You are viewing a plain text version of this content. The canonical link for it is here.
Posted to dev@spamassassin.apache.org by Justin Mason <jm...@jmason.org> on 2004/02/12 01:51:46 UTC
Large-scale use of Bayes with SpamAssassin

Hi all --

(as threatened, I've moved discussion onto SpamAssassin-dev, and
reposting.)

Kelsey wrote asking about tweaks for large-scale use (*very* large-scale, like
tens of thousands of users) of SA Bayes...

> I just wanted to let you know that we're still working on the bayes
> hacks.  What we've discovered - and it's really no suprise - is that bayes
> has truly insane I/O requirements.  I don't think most admins/users really
> notice this since they aren't processing high enough volumes of mail to max
> out typical hardware.  For us, at ~1000msg/minute over ~30k users, this
> becomes an amazing load, quite capable of wiping out every IO subsystem
> we've thrown at it this far.  And certainly, none of them have given any
> room for growth.  We're going to try one more architecture and IO subsystem
> before we give up doing per user bayes as impractical at scale - at least
> as it is implemented today with DB_File.  SQL is probably out of the
> question - I can't imagine how big a SQL box would be needed to power Bayes
> for us.
> 
> Do you know anyone else that's tried to do bayes in large scale
> installations?

Justin Mason:
> Worth bearing in mind that we could speed up things a *lot* by turning off
> updating of access times on tokens, auto-learning, use of hapaxes, token
> degeneration, and the range of things we turn into tokens.

Kelsey Cummings:
> Disabling of the journal syncing helps, we haven't gone deeper into the
> code in attempts to disable or tune other bits for performance- neither
> Nathan or I are particularly comfortable with what's going on to know how
> to do this.  What we see is a message gets broken into about 250 tokens on
> average, which results in about 250 seeks/reads on the database in the
> worse case.  Typically, these are 4k reads for DB_File.  In our case, this
> translates to about 16MB/s in highly random read IO or ~4k read/ops second
> over something like 150 gigs of data.

Justin:
> Kelsey -- what about using a farm of SQL boxes, and picking which one to
> use based on username?  It does sound like a nasty problem. :(

Kelsey:
> We've thought about that but we are working on the assumption right now
> that the complexity brought on by the management of N SQL boxes is
> something we'd like to avoid.  Right now, we're hoping that we can hack the
> client to do a hash of the username in the client to direct it to one of N
> spamd boxes, each with it's own local RAID for storing of the user's data.
> Increasing N is a bit of a drag, but doable.  We loose redundancy too but
> are willing to sacrafice that to get per user Bayes up for our customers.
> Of course, you're right.  SQL is an option - I don't have a firm grasp on
> how many SQL boxes it would take and/or how big they'd have to be.

Craig:
> Maybe replace DB_File with something where one has better control of 
> the physical grouping of the data, and then make it so that the 
> most-frequently used tokens are stored physically near each other, 
> thereby minimizing the disk hits.  Also, request all 250 things at 
> once, so even if you're requesting multiple blocks to be read from disk 
> over the course of the 250 items, you're allowing the disk subsystem to 
> optimize those seeks/reads instead of forcing them to be done spread 
> over a longer time period, in the order we're currently doing them?  
> Alternatively, if the IO's really the blocking point here, do some CPU 
> vs IO trade-offing by compressing the data on disk, so you need to read 
> fewer blocks to get all 250 tokens' data.

Dan:
> I think we should think more about a custom DB module.  A lock daemon 
> that could allow simultaneous r/w maybe.

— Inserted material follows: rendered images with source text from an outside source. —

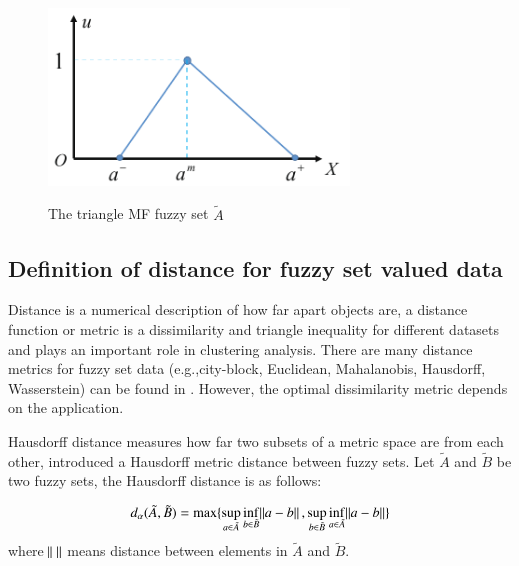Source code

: \documentclass[preprint,12pt,authoryear]{elsarticle}
\begin{document}
\begin{figure}
  \centering
  \includegraphics[width=8cm]{figures/Fig1}\\
  \caption{The triangle MF fuzzy set $\tilde{A}$}\label{fig:1}
\end{figure}


\subsection{Definition of distance for fuzzy set valued data}

Distance is a numerical description of how far apart objects are, a distance function or metric  is a dissimilarity and triangle inequality for different datasets and plays an important role in clustering analysis. There are many distance metrics for fuzzy set data (e.g.,city-block, Euclidean, Mahalanobis, Hausdorff, Wasserstein) can be found in \citep{wang1997new, zwick1987measures, diamond1994metric, chaudhur1996metric, saha2002fuzzy, de2006adaptive, irpino2014dynamic}. However, the optimal dissimilarity metric depends on the application.

Hausdorff distance measures how far two subsets of a metric space are from each other, \cite{diamond1994metric} introduced a Hausdorff metric distance between fuzzy sets. Let $\tilde{A}$ and $\tilde{B}$ be two fuzzy sets, the Hausdorff distance is as follows:


\begin{equation}\label{eq:1}
\begin{split}
d_{\alpha}(\tilde{A}, \tilde{B}) = \max \lbrace \sup_{a \in \tilde{A}} \inf_{b \in \tilde{B}} \norm{a-b}, \sup_{b \in \tilde{B}} \inf_{a \in \tilde{A}} \norm{a-b} \rbrace
\end{split}
\end{equation}
where $\norm{\;}$ means distance between elements in  $\tilde{A}$ and $ \tilde{B}$.
\end{document}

Some discussion on Monday with Dan, we talked about the idea of writing a
network-based bayes daemon to take care of this.   It's a possibility;
especially if that daemon can be made to reorder accesses to increase I/O
request locality, and if requests can be load-balanced across a farm
of servers to split up load.

Anyway, what put me in mind of reposting this for more discussion, was
this document from a talk at ETCon by Nelson Minar, at
http://craphound.com/googleetcon04.txt .  Here's the relevant text...


  How a search works:

  Query comes into custom httpd, Google Web Server ("gwis")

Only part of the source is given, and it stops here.